Ridge values used to build the cached factors (recorded so the warm-start predictor knows whether the cache is still valid for a requested ridge level).

§ridge_beta: f64§htbeta: ArrowHtbetaCache

Per-row cross-block access for H_tβ^(i) x.

Large caches retain a row matvec callback or disable β-coupled IFT prediction instead of cloning every dense d × K slab.

§d: usize

Maximum per-row latent dim (upper bound; matches sys.d at creation).

§row_dims: Arc<[usize]>

Per-row latent dims: row_dims[i] is the active dim for row i.

§row_offsets: Arc<[usize]>

Flat-buffer row offsets for delta_t / IFT output vectors. row_offsets[i] is the start of row i; row_offsets[n] is the total length.

§k: usize

β dimensionality K.

§manifold_mode_fingerprint: u64

Geometry tag for the row-local factors and cross-blocks.

§row_hessian_fingerprint: u64

Row-system tag for the cached per-row factors, cross-blocks, and shared-block diagonal used to build the Schur factor.

§pcg_diagnostics: PcgDiagnostics

PCG instrumentation from the solve that produced this cache.

Zero-valued (default) when the selected mode did not use PCG (i.e. Direct or SqrtBA).

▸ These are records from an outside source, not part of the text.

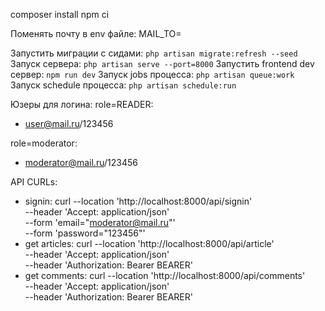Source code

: composer install
npm ci

Поменять почту в env файле:
MAIL_TO=

Запустить миграции с сидами:
`php artisan migrate:refresh --seed`
Запуск сервера:
`php artisan serve --port=8000`
Запустить frontend dev сервер:
`npm run dev`
Запуск jobs процесса:
`php artisan queue:work`
Запуск schedule процесса:
`php artisan schedule:run`

Юзеры для логина:
role=READER:
- user@mail.ru/123456

role=moderator:
- moderator@mail.ru/123456


API CURLs:
- signin:
    curl --location 'http://localhost:8000/api/signin' \
    --header 'Accept: application/json' \
    --form 'email="moderator@mail.ru"' \
    --form 'password="123456"'
- get articles:
    curl --location 'http://localhost:8000/api/article' \
    --header 'Accept: application/json' \
    --header 'Authorization: Bearer BEARER'
- get comments:
    curl --location 'http://localhost:8000/api/comments' \
    --header 'Accept: application/json' \
    --header 'Authorization: Bearer BEARER'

§gauge_deflated_directions: usize

Number of row-local gauge directions stiffened in an undamped evidence factorization.

Each direction is stiffened at UNIT stiffness kappa = 1.0, so it contributes log(1) = 0 to the row-block logdet through the returned Cholesky factor: the gauge orbit is a criterion null direction and adds nothing to the Laplace normalizer (the quotient pseudo-determinant convention, cf. PenaltyPseudologdet). Zero theta/rho dependence.

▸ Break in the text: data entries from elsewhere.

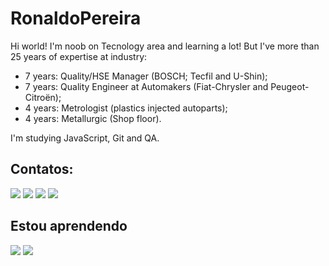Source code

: # RonaldoPereira

Hi world! I'm noob on Tecnology area and learning a lot! But I've more than 25 years of expertise at industry:
- 7 years: Quality/HSE Manager (BOSCH; Tecfil and U-Shin);
- 7 years: Quality Engineer at Automakers (Fiat-Chrysler and Peugeot-Citroën);
- 4 years: Metrologist (plastics injected autoparts);
- 4 years: Metallurgic (Shop floor).

I'm studying JavaScript, Git and QA. 

## Contatos:

<div>
<a href="https://www.youtube.com/@PlayIndustrial" target="_blank"><img loading="lazy" src="https://img.shields.io/badge/YouTube-FF0000?style=for-the-badge&logo=youtube&logoColor=white" target="_blank"></a>
<a href="https://www.instagram.com/imoblima/" target="_blank"><img loading="lazy" src="https://img.shields.io/badge/-Instagram-%23E4405F?style=for-the-badge&logo=instagram&logoColor=white" target="_blank"></a>
<a href="ronaldo.lp.oficial@gmail.com"><img loading="lazy" src="https://img.shields.io/badge/Gmail-D14836?style=for-the-badge&logo=gmail&logoColor=white" target="_blank"></a>
<a href="https://www.linkedin.com/in/qualidade-sqe-lean-eqf-fmea-vda-auditor-iso/" target="_blank"><img loading="lazy" src="https://img.shields.io/badge/-LinkedIn-%230077B5?style=for-the-badge&logo=linkedin&logoColor=white" target="_blank"></a>   
</div>

## Estou aprendendo
<!DOCTYPE html> 
<html lang="pt"> 
<head>
    <meta charset="UTF-8"> 
    <meta name="viewport" content="width=device-width, initial-scale=0.1"> 
</head>
<body>
               
<img src="https://cdn.jsdelivr.net/gh/devicons/devicon@latest/icons/git/git-original-wordmark.svg" />
          
<img src="https://cdn.jsdelivr.net/gh/devicons/devicon@latest/icons/github/github-original-wordmark.svg" />

</body>
</html>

§deflated_row_directions: Arc<[Vec<Array1<f64>>]>

Per-row unit-norm directions vᵢ (in each row’s d-dim latent block coordinates) that an undamped evidence factorization stiffened to UNIT stiffness λ̃ = 1 (gauge or spectral deflation). Indexed by row; empty for every PD row factored without deflation, and empty overall on the non-deflating solver paths (streaming / cross-row-penalty CG / device).

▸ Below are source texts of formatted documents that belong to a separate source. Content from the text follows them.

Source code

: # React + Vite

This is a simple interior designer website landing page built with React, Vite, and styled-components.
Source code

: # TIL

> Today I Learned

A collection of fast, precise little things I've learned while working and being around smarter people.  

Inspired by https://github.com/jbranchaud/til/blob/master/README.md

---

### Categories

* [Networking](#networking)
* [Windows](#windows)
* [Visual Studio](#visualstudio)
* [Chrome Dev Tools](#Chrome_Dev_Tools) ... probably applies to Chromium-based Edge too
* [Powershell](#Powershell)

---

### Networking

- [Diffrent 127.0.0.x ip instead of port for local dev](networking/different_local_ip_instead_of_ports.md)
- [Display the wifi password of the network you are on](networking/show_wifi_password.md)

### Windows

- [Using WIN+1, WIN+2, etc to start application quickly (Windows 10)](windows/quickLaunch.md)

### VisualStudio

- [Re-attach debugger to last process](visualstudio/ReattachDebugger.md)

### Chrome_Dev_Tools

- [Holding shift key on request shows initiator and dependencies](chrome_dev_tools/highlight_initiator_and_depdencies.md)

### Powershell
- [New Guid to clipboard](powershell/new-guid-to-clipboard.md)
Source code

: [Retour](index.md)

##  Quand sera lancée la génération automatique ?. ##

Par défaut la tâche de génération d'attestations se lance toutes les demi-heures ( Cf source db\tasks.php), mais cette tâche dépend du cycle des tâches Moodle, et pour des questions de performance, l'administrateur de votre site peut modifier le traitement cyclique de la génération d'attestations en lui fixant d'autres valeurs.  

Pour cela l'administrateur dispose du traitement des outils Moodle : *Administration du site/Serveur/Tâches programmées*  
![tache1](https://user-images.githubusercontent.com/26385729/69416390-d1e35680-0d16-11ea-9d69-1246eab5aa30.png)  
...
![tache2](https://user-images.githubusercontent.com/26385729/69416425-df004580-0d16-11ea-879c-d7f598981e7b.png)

A deflated direction contributes log(1) = 0 to the row-block log-det and is ρ/θ-INDEPENDENT, so its true contribution to ∂log|H|/∂ρ is 0. The analytic outer-gradient traces (assignment_log_strength_hessian_trace, learnable_ibp_data_logdet_alpha_trace, logdet_theta_adjoint) contract ∂H_raw/∂ρ (the RAW, pre-deflation block derivative) against the DEFLATED inverse, which assigns 1/λ̃ = 1 to each vᵢ and therefore spuriously adds ½ vᵢᵀ (∂H_raw/∂ρ) vᵢ. Those traces subtract this per-row term (kept-subspace restriction) using these directions; without them the REML outer ρ-gradient is biased by +Σ_deflated ½ vᵢᵀ ∂H_raw/∂ρ vᵢ.

§deflation_row_spectra: Arc<[Option<RowDeflationSpectrum>]>

Per-row RAW spectral decomposition of an undamped evidence H_tt block that underwent SPECTRAL deflation, surfaced so the outer ρ/θ-gradient traces can apply the EXACT deflation-map (Daleckii–Krein) derivative correction, not just the within-row kept-subspace term.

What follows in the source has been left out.